Pendant de nombreuses années, une association a été suspectée entre la consommation de café et les maladies cardiovasculaires, en particulier les maladies coronariennes,9 mais il a récemment été démontré que la consommation de café ou de caféine n’augmente pas le risque de maladies coronariennes ou d’accidents vasculaires cérébraux.1011 De nombreuses études épidémiologiques considérant l’infarctus du myocarde n’ont trouvé aucun effet délétère de <5 tasses de café par jour, alors que les résultats sont controversés à des niveaux de consommation plus élevés.12 Chez les patients souffrant d’hypertension, aucun risque d’issue défavorable n’a été observé, quel que soit le niveau de consommation de caféine.13
Une étude de Biaggioni et al14 a révélé qu’un régime de dosage répété de caféine entraîne des changements significatifs dans les plaquettes humaines en ce qui concerne les réponses fonctionnelles à l’agoniste des récepteurs de l’adénosine 5′-N-éthylcarboxamidoadénosine (NECA). Le retrait de la caféine produit un décalage significatif vers la gauche de l’inhibition de l’agrégation induite par la NECA14. En accord avec cela, nous avons récemment démontré,15 chez des sujets traités avec 750 mg/j pendant 1 semaine, que la prise chronique de caféine modifie l’agrégabilité plaquettaire en raison de la régulation à la hausse des récepteurs A2A situés à la surface des plaquettes.

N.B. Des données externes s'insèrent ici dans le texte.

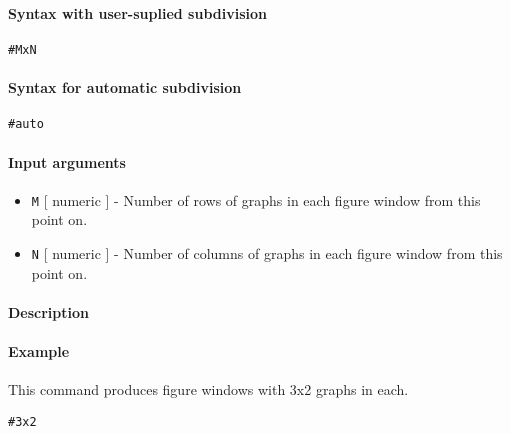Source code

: 


	\paragraph{Syntax with user-suplied
subdivision}

\begin{verbatim}
#MxN
\end{verbatim}

\paragraph{Syntax for automatic
subdivision}

\begin{verbatim}
#auto
\end{verbatim}

\paragraph{Input arguments}

\begin{itemize}
\item
  \texttt{M} {[} numeric {]} - Number of rows of graphs in each figure
  window from this point on.
\item
  \texttt{N} {[} numeric {]} - Number of columns of graphs in each
  figure window from this point on.
\end{itemize}

\paragraph{Description}

\paragraph{Example}

This command produces figure windows with 3x2 graphs in each.

\begin{verbatim}
#3x2
\end{verbatim}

Dans le présent article, nous fournissons des preuves supplémentaires qu’une réponse similaire est trouvée chez les sujets traités avec de la caféine à différentes doses, telles que 600 mg/j pendant 1 semaine ou 400 mg/j, administrée pendant une période plus longue, comme 2 semaines. Dans la présente étude, cela a été fait en mesurant directement les modifications des récepteurs A2A de l’adénosine (densité et affinité) et leur fonction en déterminant l’effet de l’agoniste sélectif A2A 2-hexynyl-NECA (HE-NECA) pour (1) augmenter l’accumulation d’AMPc, (2) inhiber l’agrégation plaquettaire et (3) diminuer les niveaux de calcium intracellulaire. Après une consommation chronique (600 mg/j pendant 1 semaine ou 400 mg/j pendant 2 semaines), on a constaté une régulation positive des récepteurs plaquettaires de l’adénosine A2A, qui était fortement corrélée aux effets antiagrégants, à une augmentation de l’accumulation d’AMPc et à une diminution des niveaux de calcium intracellulaire. Aucune différence n’a été révélée sur les paramètres de liaison et fonctionnels des sujets traités par 400 mg/j pendant 1 semaine.
- Méthodes
- Essai de liaison du SCH 58261 dans les membranes de plaquettes humaines
- Mesure des niveaux d’AMPc dans les plaquettes humaines
- Dossier d’agrégation plaquettaire
- Mesures de la concentration de Ca2+ libre cytoplasmique
- Analyse statistique
- Résultats
- Groupe 1 (400 mg/j pendant 1 semaine)
- Groupe 2 (400 mg/j pendant 2 semaines)
- Groupe 3 (600 mg/j pendant 1 semaine)
- Discussion
- Footnotes
Méthodes
Quarante-cinq sujets sains, non fumeurs, âgés de 25 à 45 ans, des deux sexes, ont été étudiés. Après avoir donné un consentement éclairé écrit, les sujets ont été invités à s’abstenir de consommer des méthylxanthines alimentaires pendant ≥2 semaines. Ils ont été divisés en 3 groupes (15 sujets chacun) selon le schéma d’administration de la caféine (ie, dose et durée d’administration) : 200 mg par voie orale 2 fois par jour pendant une période de 7 jours (groupe 1) ; 200 mg par voie orale 2 fois par jour pendant une période de 14 jours (groupe 2) ; et 200 mg par voie orale 3 fois par jour pendant une période de 7 jours (groupe 3). Les plaquettes de ces sujets ont été étudiées avant qu’ils ne commencent à prendre de la caféine (jour 0) et à 1, 12, 60 et 108 heures après la dernière dose de caféine. En particulier, le point temporel de 1 heure a été étudié uniquement dans le groupe recevant la dose maximale de caféine (600 mg/j). La CE50 et la CI50 dans les essais fonctionnels n’ont pas pu être obtenues à 1 heure en raison des problèmes pratiques liés à une prise de sang excessive dans une période de temps étroite (1 à 12 heures).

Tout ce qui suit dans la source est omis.